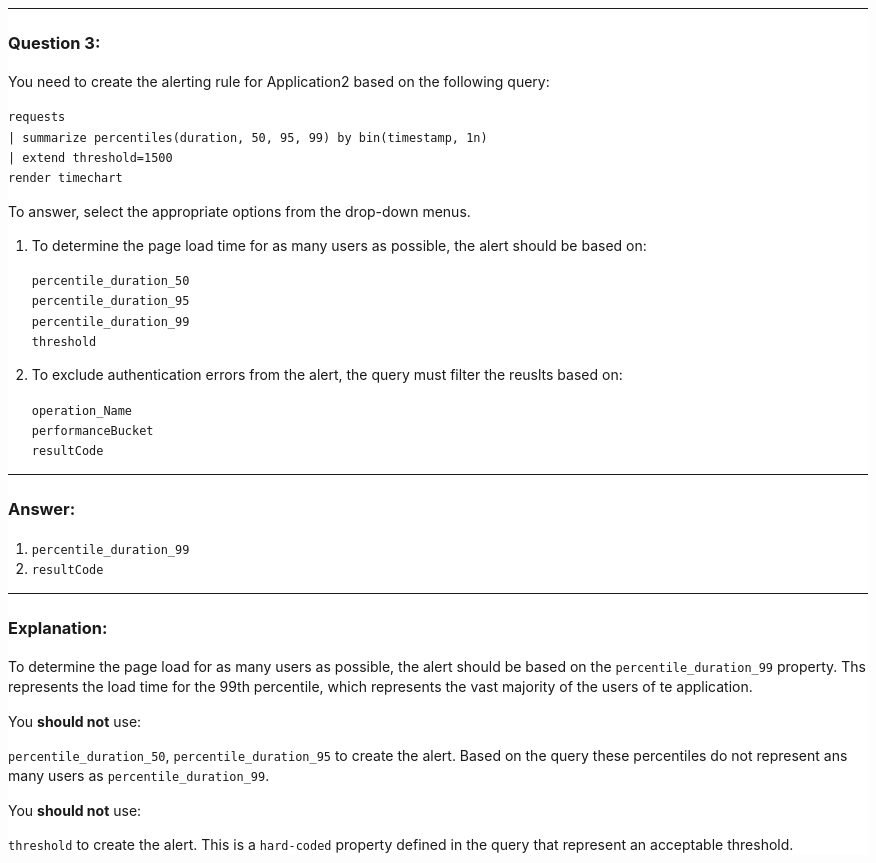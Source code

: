 
---

### Question 3:

You need to create the alerting rule for Application2 based on the following query:

```
requests
| summarize percentiles(duration, 50, 95, 99) by bin(timestamp, 1n)
| extend threshold=1500
render timechart
```

To answer, select the appropriate options from the drop-down menus.

1. To determine the page load time for as many users as possible,
   the alert should be based on:
   
   ```
   percentile_duration_50
   percentile_duration_95
   percentile_duration_99
   threshold
   ```

2. To exclude authentication errors from the alert,
   the query must filter the reuslts based on:

   ```
   operation_Name
   performanceBucket
   resultCode
   ```

---

### Answer:

1. `percentile_duration_99`
2. `resultCode`

---

### Explanation:

To determine the page load for as many users as possible, the alert should be based on the 
`percentile_duration_99` property. Ths represents the load time for the 99th percentile, 
which represents the vast majority of the users of te application.

You **should not** use:

`percentile_duration_50`, `percentile_duration_95` to create the alert.
Based on the query these percentiles do not represent ans many users as `percentile_duration_99`.

You **should not** use:

`threshold` to create the alert. This is a `hard-coded` property defined in the query that 
represent an acceptable threshold.
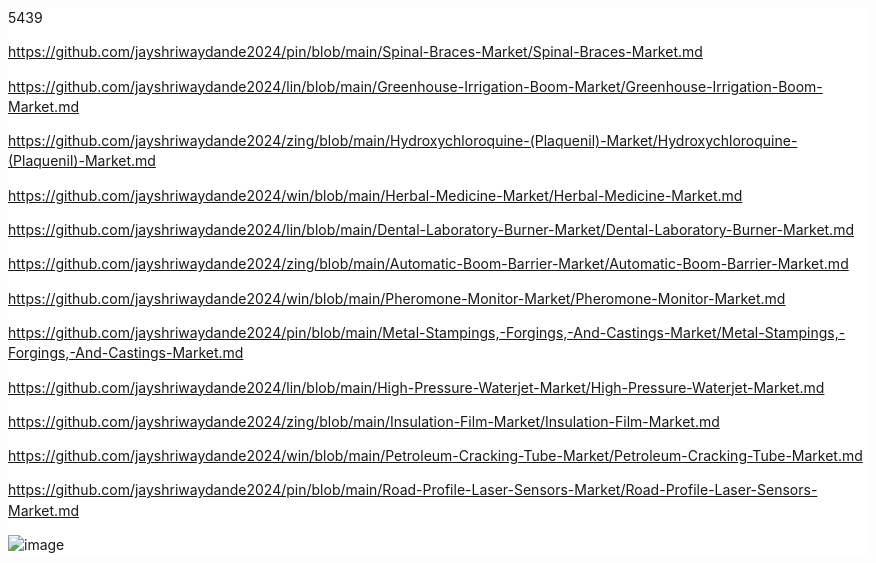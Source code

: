 5439</p><p><a href="https://github.com/jayshriwaydande2024/pin/blob/main/Spinal-Braces-Market/Spinal-Braces-Market.md">https://github.com/jayshriwaydande2024/pin/blob/main/Spinal-Braces-Market/Spinal-Braces-Market.md</a></p><p><a href="https://github.com/jayshriwaydande2024/lin/blob/main/Greenhouse-Irrigation-Boom-Market/Greenhouse-Irrigation-Boom-Market.md">https://github.com/jayshriwaydande2024/lin/blob/main/Greenhouse-Irrigation-Boom-Market/Greenhouse-Irrigation-Boom-Market.md</a></p><p><a href="https://github.com/jayshriwaydande2024/zing/blob/main/Hydroxychloroquine-(Plaquenil)-Market/Hydroxychloroquine-(Plaquenil)-Market.md">https://github.com/jayshriwaydande2024/zing/blob/main/Hydroxychloroquine-(Plaquenil)-Market/Hydroxychloroquine-(Plaquenil)-Market.md</a></p><p><a href="https://github.com/jayshriwaydande2024/win/blob/main/Herbal-Medicine-Market/Herbal-Medicine-Market.md">https://github.com/jayshriwaydande2024/win/blob/main/Herbal-Medicine-Market/Herbal-Medicine-Market.md</a></p><p><a href="https://github.com/jayshriwaydande2024/lin/blob/main/Dental-Laboratory-Burner-Market/Dental-Laboratory-Burner-Market.md">https://github.com/jayshriwaydande2024/lin/blob/main/Dental-Laboratory-Burner-Market/Dental-Laboratory-Burner-Market.md</a></p><p><a href="https://github.com/jayshriwaydande2024/zing/blob/main/Automatic-Boom-Barrier-Market/Automatic-Boom-Barrier-Market.md">https://github.com/jayshriwaydande2024/zing/blob/main/Automatic-Boom-Barrier-Market/Automatic-Boom-Barrier-Market.md</a></p><p><a href="https://github.com/jayshriwaydande2024/win/blob/main/Pheromone-Monitor-Market/Pheromone-Monitor-Market.md">https://github.com/jayshriwaydande2024/win/blob/main/Pheromone-Monitor-Market/Pheromone-Monitor-Market.md</a></p><p><a href="https://github.com/jayshriwaydande2024/pin/blob/main/Metal-Stampings,-Forgings,-And-Castings-Market/Metal-Stampings,-Forgings,-And-Castings-Market.md">https://github.com/jayshriwaydande2024/pin/blob/main/Metal-Stampings,-Forgings,-And-Castings-Market/Metal-Stampings,-Forgings,-And-Castings-Market.md</a></p><p><a href="https://github.com/jayshriwaydande2024/lin/blob/main/High-Pressure-Waterjet-Market/High-Pressure-Waterjet-Market.md">https://github.com/jayshriwaydande2024/lin/blob/main/High-Pressure-Waterjet-Market/High-Pressure-Waterjet-Market.md</a></p><p><a href="https://github.com/jayshriwaydande2024/zing/blob/main/Insulation-Film-Market/Insulation-Film-Market.md">https://github.com/jayshriwaydande2024/zing/blob/main/Insulation-Film-Market/Insulation-Film-Market.md</a></p><p><a href="https://github.com/jayshriwaydande2024/win/blob/main/Petroleum-Cracking-Tube-Market/Petroleum-Cracking-Tube-Market.md">https://github.com/jayshriwaydande2024/win/blob/main/Petroleum-Cracking-Tube-Market/Petroleum-Cracking-Tube-Market.md</a></p><p><a href="https://github.com/jayshriwaydande2024/pin/blob/main/Road-Profile-Laser-Sensors-Market/Road-Profile-Laser-Sensors-Market.md">https://github.com/jayshriwaydande2024/pin/blob/main/Road-Profile-Laser-Sensors-Market/Road-Profile-Laser-Sensors-Market.md</a></p>
![image](https://github.com/user-attachments/assets/c34061b4-8177-4421-8e9b-7ca52e28ce40)
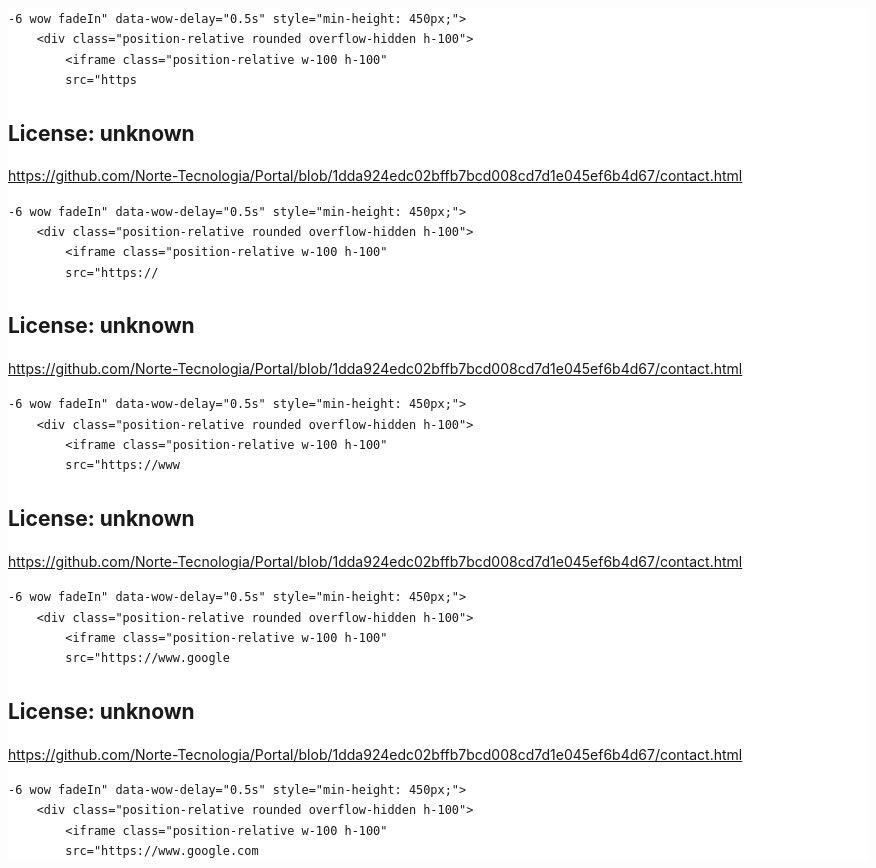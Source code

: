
 ```
-6 wow fadeIn" data-wow-delay="0.5s" style="min-height: 450px;">
    <div class="position-relative rounded overflow-hidden h-100">
        <iframe class="position-relative w-100 h-100"
        src="https
```


## License: unknown
https://github.com/Norte-Tecnologia/Portal/blob/1dda924edc02bffb7bcd008cd7d1e045ef6b4d67/contact.html

```
-6 wow fadeIn" data-wow-delay="0.5s" style="min-height: 450px;">
    <div class="position-relative rounded overflow-hidden h-100">
        <iframe class="position-relative w-100 h-100"
        src="https://
```


## License: unknown
https://github.com/Norte-Tecnologia/Portal/blob/1dda924edc02bffb7bcd008cd7d1e045ef6b4d67/contact.html

```
-6 wow fadeIn" data-wow-delay="0.5s" style="min-height: 450px;">
    <div class="position-relative rounded overflow-hidden h-100">
        <iframe class="position-relative w-100 h-100"
        src="https://www
```


## License: unknown
https://github.com/Norte-Tecnologia/Portal/blob/1dda924edc02bffb7bcd008cd7d1e045ef6b4d67/contact.html

```
-6 wow fadeIn" data-wow-delay="0.5s" style="min-height: 450px;">
    <div class="position-relative rounded overflow-hidden h-100">
        <iframe class="position-relative w-100 h-100"
        src="https://www.google
```


## License: unknown
https://github.com/Norte-Tecnologia/Portal/blob/1dda924edc02bffb7bcd008cd7d1e045ef6b4d67/contact.html

```
-6 wow fadeIn" data-wow-delay="0.5s" style="min-height: 450px;">
    <div class="position-relative rounded overflow-hidden h-100">
        <iframe class="position-relative w-100 h-100"
        src="https://www.google.com
```
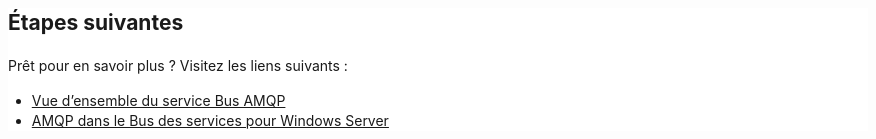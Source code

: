 ## <a name="next-steps"></a>Étapes suivantes

Prêt pour en savoir plus ? Visitez les liens suivants :

- [Vue d’ensemble du service Bus AMQP]
- [AMQP dans le Bus des services pour Windows Server]


[BrokeredMessage]: https://msdn.microsoft.com/library/azure/microsoft.servicebus.messaging.brokeredmessage.aspx
[AMQP dans le Bus des services pour Windows Server]: https://msdn.microsoft.com/library/dn574799.aspx
[Vue d’ensemble du service Bus AMQP]: service-bus-amqp-overview.md
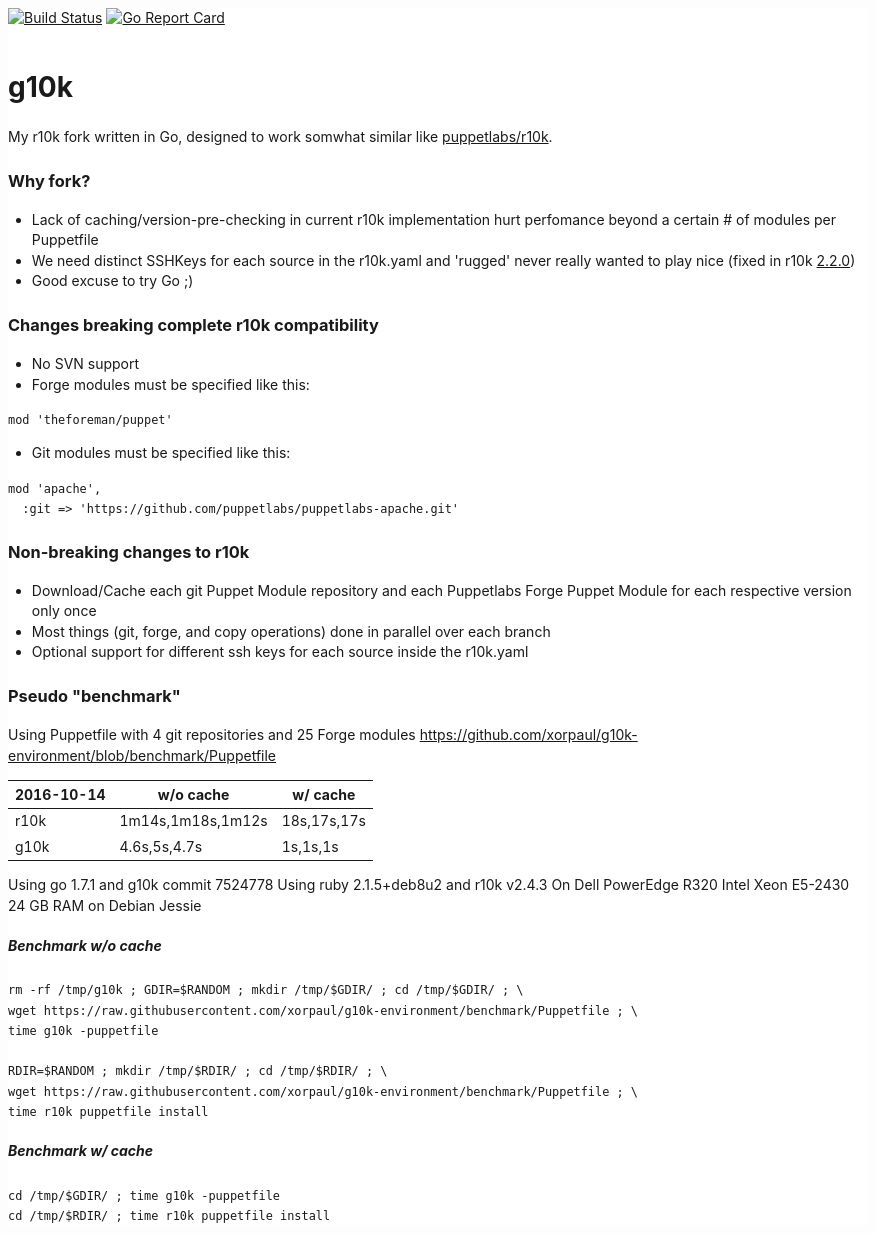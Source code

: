 [![Build Status](https://github.com/xorpaul/g10k/actions/workflows/main.yml/badge.svg)](https://github.com/xorpaul/g10k/actions) [![Go Report Card](https://goreportcard.com/badge/github.com/xorpaul/g10k)](https://goreportcard.com/report/github.com/xorpaul/g10k)
# g10k
My r10k fork written in Go, designed to work somwhat similar like [puppetlabs/r10k](https://github.com/puppetlabs/r10k).

### Why fork?
  - Lack of caching/version-pre-checking in current r10k implementation hurt perfomance beyond a certain # of modules per Puppetfile
  - We need distinct SSHKeys for each source in the r10k.yaml and 'rugged' never really wanted to play nice (fixed in r10k [2.2.0](https://github.com/puppetlabs/r10k/blob/master/CHANGELOG.mkd#220 ))
  - Good excuse to try Go ;)

### Changes breaking complete r10k compatibility
  - No SVN support
  - Forge modules must be specified like this:

```
mod 'theforeman/puppet'
```
  - Git modules must be specified like this:
```
mod 'apache',
  :git => 'https://github.com/puppetlabs/puppetlabs-apache.git'
```

### Non-breaking changes to r10k
  - Download/Cache each git Puppet Module repository and each Puppetlabs Forge Puppet Module for each respective version only once
  - Most things (git, forge, and copy operations) done in parallel over each branch
  - Optional support for different ssh keys for each source inside the r10k.yaml

### Pseudo "benchmark"


Using Puppetfile with 4 git repositories and 25 Forge modules
https://github.com/xorpaul/g10k-environment/blob/benchmark/Puppetfile

| 2016-10-14 | w/o cache | w/ cache |
| ------------ | ------------ | ------------- |
| r10k | 1m14s,1m18s,1m12s | 18s,17s,17s |
| g10k | 4.6s,5s,4.7s | 1s,1s,1s |

Using go 1.7.1 and g10k commit 7524778
Using ruby 2.1.5+deb8u2 and r10k v2.4.3
On Dell PowerEdge R320 Intel Xeon E5-2430 24 GB RAM on Debian Jessie

##### Benchmark w/o cache
```
rm -rf /tmp/g10k ; GDIR=$RANDOM ; mkdir /tmp/$GDIR/ ; cd /tmp/$GDIR/ ; \
wget https://raw.githubusercontent.com/xorpaul/g10k-environment/benchmark/Puppetfile ; \
time g10k -puppetfile

RDIR=$RANDOM ; mkdir /tmp/$RDIR/ ; cd /tmp/$RDIR/ ; \
wget https://raw.githubusercontent.com/xorpaul/g10k-environment/benchmark/Puppetfile ; \
time r10k puppetfile install
```
##### Benchmark w/ cache
```
cd /tmp/$GDIR/ ; time g10k -puppetfile
cd /tmp/$RDIR/ ; time r10k puppetfile install
```
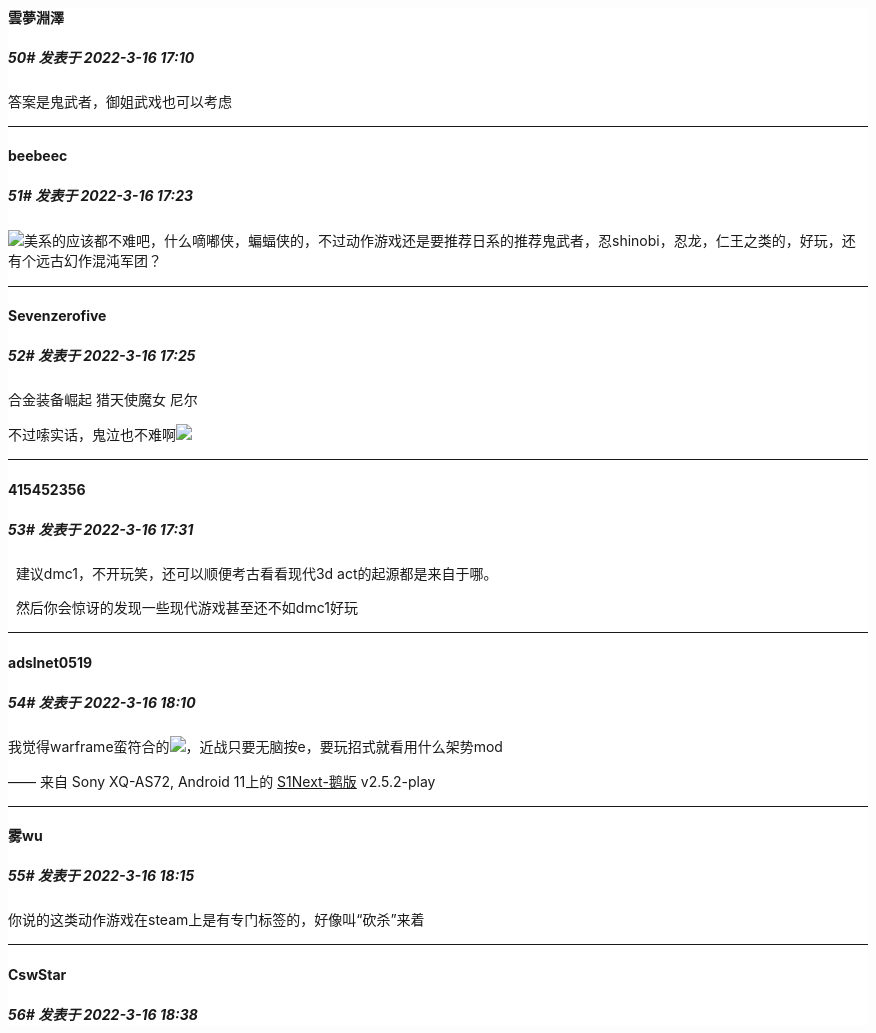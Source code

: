 ####  雲夢淵澤  
##### 50#       发表于 2022-3-16 17:10

答案是鬼武者，御姐武戏也可以考虑

*****

####  beebeec  
##### 51#       发表于 2022-3-16 17:23

<img src="https://static.saraba1st.com/image/smiley/face2017/001.png" referrerpolicy="no-referrer">美系的应该都不难吧，什么嘀嘟侠，蝙蝠侠的，不过动作游戏还是要推荐日系的推荐鬼武者，忍shinobi，忍龙，仁王之类的，好玩，还有个远古幻作混沌军团？

*****

####  Sevenzerofive  
##### 52#       发表于 2022-3-16 17:25

合金装备崛起
猎天使魔女
尼尔

不过嗦实话，鬼泣也不难啊<img src="https://static.saraba1st.com/image/smiley/face2017/002.png" referrerpolicy="no-referrer">

*****

####  415452356  
##### 53#       发表于 2022-3-16 17:31

  建议dmc1，不开玩笑，还可以顺便考古看看现代3d act的起源都是来自于哪。

  然后你会惊讶的发现一些现代游戏甚至还不如dmc1好玩

*****

####  adslnet0519  
##### 54#       发表于 2022-3-16 18:10

我觉得warframe蛮符合的<img src="https://static.saraba1st.com/image/smiley/face2017/037.png" referrerpolicy="no-referrer">，近战只要无脑按e，要玩招式就看用什么架势mod

—— 来自 Sony XQ-AS72, Android 11上的 [S1Next-鹅版](https://github.com/ykrank/S1-Next/releases) v2.5.2-play

*****

####  雾wu  
##### 55#       发表于 2022-3-16 18:15

你说的这类动作游戏在steam上是有专门标签的，好像叫“砍杀”来着

*****

####  CswStar  
##### 56#       发表于 2022-3-16 18:38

______

• **About this exercise**: What lines in the material above hold the string "from"? List them.

• **Solution to this task**:
To answer, select the appropriate options from the drop-down menus.
2. To exclude authentication errors from the alert,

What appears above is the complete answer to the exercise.